# New member - Home built brick BBQ



## rbsterli (Feb 26, 2006)

Hi Everyone, I'm kind of new to the BBQ forums but have had a love for BBQ nearly all my life. I decided to build my own smoker/fireplace/pit this year here in Upstate NY. After a lot of planning, trial and error, and two months of hard labor, here is the result. Please let me know what you think. I'll be happy to answer any construction questions or address any other questions or comments you may have in the BBQ Forum I started at my new site. Stop over and check out all my construction photos and drop me a line! My site is only a HOBBY site running out of my basement, no promos and NO ADS! (I've been getting a lot of interest in my BBQ and it's just easier to address all the comments in one place) 

Regards,
rbsterli

RichSterling.com


----------



## bwsmith_2000 (Feb 26, 2006)

Hey Rich,
     Welcome to the forum. And by the way, that's not a BBQ pit, that's a pitmaster's dream! That is one of the most awsome set-ups I've seen in a while. Congratulations on a job well done! Keep us posted with your results.


----------



## sasquatch (Feb 26, 2006)

Rich....that thing is awesome!!!! Welcome to the best place on the net to celebrate the preperation and taste of great Q. With a pit/smoke house like that...im sure you will be producing some great Q. Again, welcome!!
Todd


----------



## Dutch (Feb 26, 2006)

Welcome to Smoking Meats Forum Rich! That is an impressive piece of brickwork!

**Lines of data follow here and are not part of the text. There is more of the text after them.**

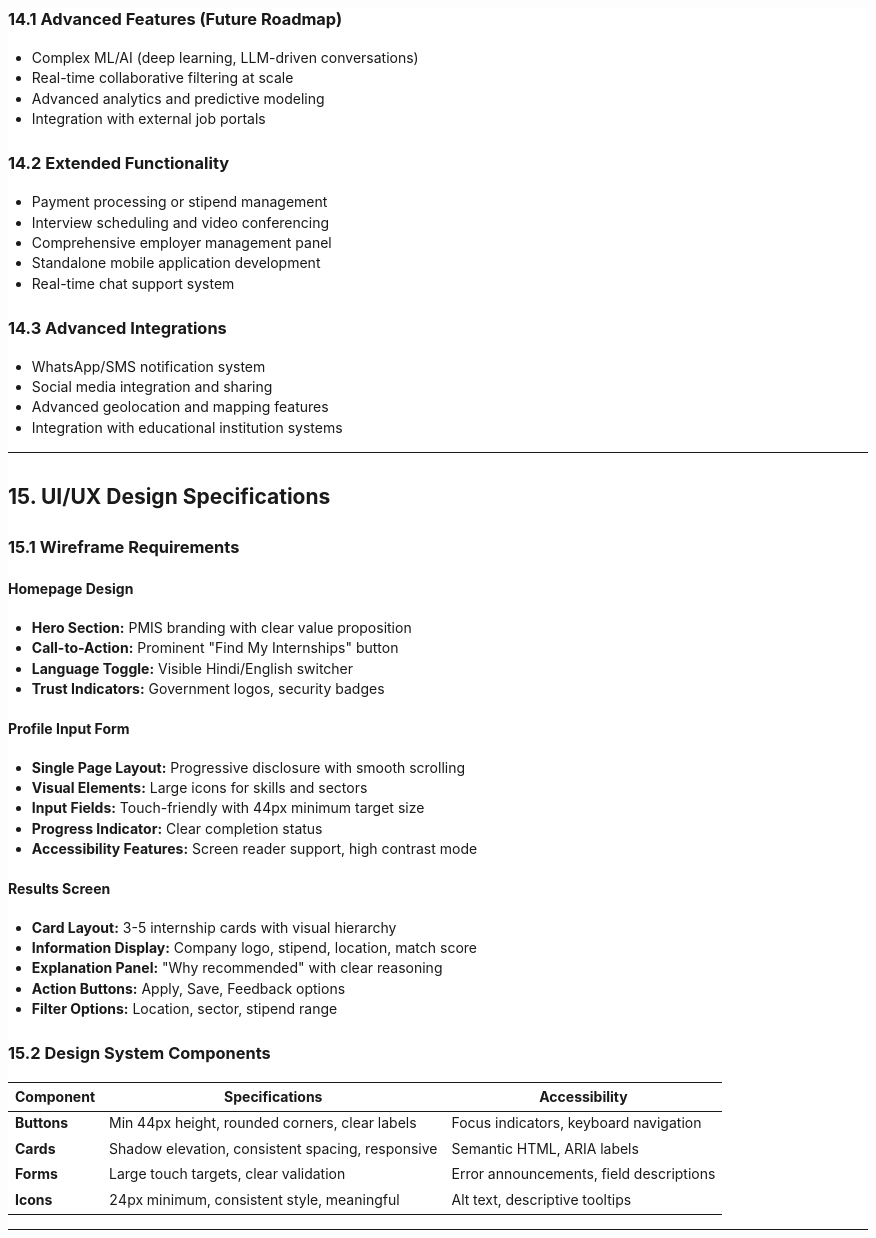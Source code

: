 ### 14.1 Advanced Features (Future Roadmap)
- Complex ML/AI (deep learning, LLM-driven conversations)
- Real-time collaborative filtering at scale
- Advanced analytics and predictive modeling
- Integration with external job portals

### 14.2 Extended Functionality
- Payment processing or stipend management
- Interview scheduling and video conferencing
- Comprehensive employer management panel
- Standalone mobile application development
- Real-time chat support system

### 14.3 Advanced Integrations
- WhatsApp/SMS notification system
- Social media integration and sharing
- Advanced geolocation and mapping features
- Integration with educational institution systems

---

## 15. UI/UX Design Specifications

### 15.1 Wireframe Requirements

#### Homepage Design
- **Hero Section:** PMIS branding with clear value proposition
- **Call-to-Action:** Prominent "Find My Internships" button
- **Language Toggle:** Visible Hindi/English switcher
- **Trust Indicators:** Government logos, security badges

#### Profile Input Form
- **Single Page Layout:** Progressive disclosure with smooth scrolling
- **Visual Elements:** Large icons for skills and sectors
- **Input Fields:** Touch-friendly with 44px minimum target size
- **Progress Indicator:** Clear completion status
- **Accessibility Features:** Screen reader support, high contrast mode

#### Results Screen
- **Card Layout:** 3-5 internship cards with visual hierarchy
- **Information Display:** Company logo, stipend, location, match score
- **Explanation Panel:** "Why recommended" with clear reasoning
- **Action Buttons:** Apply, Save, Feedback options
- **Filter Options:** Location, sector, stipend range

### 15.2 Design System Components

| Component | Specifications | Accessibility |
|-----------|----------------|---------------|
| **Buttons** | Min 44px height, rounded corners, clear labels | Focus indicators, keyboard navigation |
| **Cards** | Shadow elevation, consistent spacing, responsive | Semantic HTML, ARIA labels |
| **Forms** | Large touch targets, clear validation | Error announcements, field descriptions |
| **Icons** | 24px minimum, consistent style, meaningful | Alt text, descriptive tooltips |

---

Bricklaying is one of a couple of trades in the Consturction field that I have no experience with -foundation work is the other!. We'd like to see you share you smoking knowledge here so don't be to much of a stranger. :D


----------



## burksmoke (Feb 26, 2006)

Howdy Rich,

That is an awesome pit.  I'm a contractor by trade and I've built some outdoor kitchens for folks, but thay are never interested in smokers, they just want a propane grill, sink, fridge, etc.

I will check out your web page for some tips.  Thanks for posting the great pic.s and welcome to the site


----------



## soflaquer (Feb 26, 2006)

Welcome to our site, Rich!

Very nice job on the outdoor Pit, BTW!  Feel free to browse around some of the posts and ask any questions you'd like!

Jeff


----------